▶ **Material shown**:
════════
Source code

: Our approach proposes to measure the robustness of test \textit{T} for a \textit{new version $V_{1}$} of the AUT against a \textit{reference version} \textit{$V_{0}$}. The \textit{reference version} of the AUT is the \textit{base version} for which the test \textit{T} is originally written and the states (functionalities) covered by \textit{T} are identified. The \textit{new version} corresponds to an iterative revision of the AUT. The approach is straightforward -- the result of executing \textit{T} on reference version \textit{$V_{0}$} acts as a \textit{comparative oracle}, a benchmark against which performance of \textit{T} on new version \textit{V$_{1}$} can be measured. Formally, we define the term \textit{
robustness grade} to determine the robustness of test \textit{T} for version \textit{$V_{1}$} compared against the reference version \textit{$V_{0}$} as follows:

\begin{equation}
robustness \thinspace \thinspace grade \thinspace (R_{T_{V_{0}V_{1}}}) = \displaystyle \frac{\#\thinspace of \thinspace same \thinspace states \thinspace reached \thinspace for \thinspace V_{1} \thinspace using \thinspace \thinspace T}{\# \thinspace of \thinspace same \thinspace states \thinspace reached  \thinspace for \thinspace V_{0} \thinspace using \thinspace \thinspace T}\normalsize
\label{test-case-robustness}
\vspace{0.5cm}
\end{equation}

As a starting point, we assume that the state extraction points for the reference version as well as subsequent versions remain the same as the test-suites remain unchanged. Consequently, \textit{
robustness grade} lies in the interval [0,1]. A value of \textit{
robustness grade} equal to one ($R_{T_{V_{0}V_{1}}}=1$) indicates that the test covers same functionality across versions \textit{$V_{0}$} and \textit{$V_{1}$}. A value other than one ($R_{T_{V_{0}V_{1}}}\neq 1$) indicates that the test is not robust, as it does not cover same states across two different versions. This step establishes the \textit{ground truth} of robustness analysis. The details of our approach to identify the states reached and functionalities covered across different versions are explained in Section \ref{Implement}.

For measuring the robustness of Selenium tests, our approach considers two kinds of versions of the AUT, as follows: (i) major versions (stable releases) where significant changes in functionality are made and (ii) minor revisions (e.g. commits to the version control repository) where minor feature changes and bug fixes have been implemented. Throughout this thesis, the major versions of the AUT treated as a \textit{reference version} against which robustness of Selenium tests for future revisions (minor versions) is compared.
════════
▶ **What the task asks**: Your job is to restate all of the data word for word.

▶ **Solved problem**:
Source code

: Our approach proposes to measure the robustness of test \textit{T} for a \textit{new version $V_{1}$} of the AUT against a \textit{reference version} \textit{$V_{0}$}. The \textit{reference version} of the AUT is the \textit{base version} for which the test \textit{T} is originally written and the states (functionalities) covered by \textit{T} are identified. The \textit{new version} corresponds to an iterative revision of the AUT. The approach is straightforward -- the result of executing \textit{T} on reference version \textit{$V_{0}$} acts as a \textit{comparative oracle}, a benchmark against which performance of \textit{T} on new version \textit{V$_{1}$} can be measured. Formally, we define the term \textit{
robustness grade} to determine the robustness of test \textit{T} for version \textit{$V_{1}$} compared against the reference version \textit{$V_{0}$} as follows:

\begin{equation}
robustness \thinspace \thinspace grade \thinspace (R_{T_{V_{0}V_{1}}}) = \displaystyle \frac{\#\thinspace of \thinspace same \thinspace states \thinspace reached \thinspace for \thinspace V_{1} \thinspace using \thinspace \thinspace T}{\# \thinspace of \thinspace same \thinspace states \thinspace reached  \thinspace for \thinspace V_{0} \thinspace using \thinspace \thinspace T}\normalsize
\label{test-case-robustness}
\vspace{0.5cm}
\end{equation}

As a starting point, we assume that the state extraction points for the reference version as well as subsequent versions remain the same as the test-suites remain unchanged. Consequently, \textit{
robustness grade} lies in the interval [0,1]. A value of \textit{
robustness grade} equal to one ($R_{T_{V_{0}V_{1}}}=1$) indicates that the test covers same functionality across versions \textit{$V_{0}$} and \textit{$V_{1}$}. A value other than one ($R_{T_{V_{0}V_{1}}}\neq 1$) indicates that the test is not robust, as it does not cover same states across two different versions. This step establishes the \textit{ground truth} of robustness analysis. The details of our approach to identify the states reached and functionalities covered across different versions are explained in Section \ref{Implement}.

For measuring the robustness of Selenium tests, our approach considers two kinds of versions of the AUT, as follows: (i) major versions (stable releases) where significant changes in functionality are made and (ii) minor revisions (e.g. commits to the version control repository) where minor feature changes and bug fixes have been implemented. Throughout this thesis, the major versions of the AUT treated as a \textit{reference version} against which robustness of Selenium tests for future revisions (minor versions) is compared.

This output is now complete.